Does Technology Spoil the Beautiful Game or Ensure Justice?

3 minute read

Honduran keeper Noel Valladares had a bad Sunday. A strike by French striker Karim Benzema ricocheted off the post and onto his left hand, trickling a few inches over the goal-line before he could scoop it away. Valladares attempted to quickly restart the game, and in any other World Cup he would likely have gotten away with it. This time, however, seven cameras around his half of the pitch had already triangulated the exact location of the ball, and conveyed a simple message to a watch around the referee’s wrist: GOAL.

 

It may not have been beautiful, but it was historic nonetheless: the first international football goal decided by goal-line technology. A long-awaited debut, not least for the countless millions who have seen their team’s World Cup destinies altered by dubious decisions in the past. Yet the innovation — long in use in pursuits like tennis, cricket and snooker — has been a curiously fraught topic within the world’s most popular sport.
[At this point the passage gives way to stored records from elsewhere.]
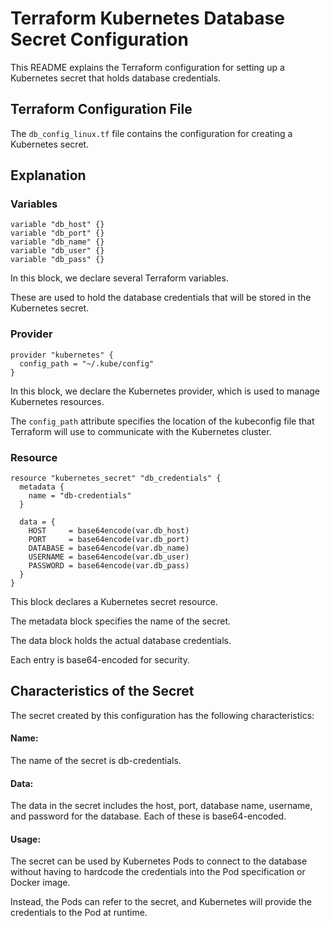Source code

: # Terraform Kubernetes Database Secret Configuration

This README explains the Terraform configuration for setting up a Kubernetes secret that holds database credentials.

## Terraform Configuration File

The `db_config_linux.tf` file contains the configuration for creating a Kubernetes secret.

## Explanation

### Variables
```
variable "db_host" {}
variable "db_port" {}
variable "db_name" {}
variable "db_user" {}
variable "db_pass" {}
```

In this block, we declare several Terraform variables. 

These are used to hold the database credentials that will be stored in the Kubernetes secret.

### Provider
```
provider "kubernetes" {
  config_path = "~/.kube/config"
}
```

In this block, we declare the Kubernetes provider, which is used to manage Kubernetes resources.

The `config_path` attribute specifies the location of the kubeconfig file that Terraform will use to communicate with the Kubernetes cluster.

### Resource
```
resource "kubernetes_secret" "db_credentials" {
  metadata {
    name = "db-credentials"
  }

  data = {
    HOST     = base64encode(var.db_host)
    PORT     = base64encode(var.db_port)
    DATABASE = base64encode(var.db_name)
    USERNAME = base64encode(var.db_user)
    PASSWORD = base64encode(var.db_pass)
  }
}
```

This block declares a Kubernetes secret resource.

The metadata block specifies the name of the secret.

The data block holds the actual database credentials.

Each entry is base64-encoded for security.

## Characteristics of the Secret

The secret created by this configuration has the following characteristics:

#### Name: 

The name of the secret is db-credentials.

#### Data: 

The data in the secret includes the host, port, database name, username, and password for the database. Each of these is base64-encoded.

#### Usage:

The secret can be used by Kubernetes Pods to connect to the database without having to hardcode the credentials into the Pod specification or Docker image.

Instead, the Pods can refer to the secret, and Kubernetes will provide the credentials to the Pod at runtime.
Many have claimed that new technologies will taint the beautiful game, making it less “human.” Ahead of the 2010 World Cup in South Africa, FIFA president Sepp Blatter said, “The game must be played in the same way no matter where you are in the world.” Only weeks later, in the knockout stage of the same tournament, England’s Frank Lampard had a goal disallowed that would have leveled their round-of-16 match against Germany. Replays confirmed the blatant inaccuracy of the decision across the globe, and tilted opinion.

At Brazil 2014, each of the dozen stadiums have been equipped with the German GoalControl technology, consisting of 14 high-speed cameras positioned around the pitch. The ball’s position is continuously captured in 3-D, and the referee is notified within a second if a goal has been scored.

In the opening-round game between France and Honduras, confusion was still sown, as the system initially indicated that Benzema hadn’t scored, as his strike came off the post. Fans across the stadium booed the technology as the decision changed.

The debate will no doubt continue regarding the technology. Perhaps it’s of some comfort to Noel Valladares that they were already down 1-0, and the decision was correct. At that second, though, few could blame millions of Hondurans for avowing Luddite tendencies.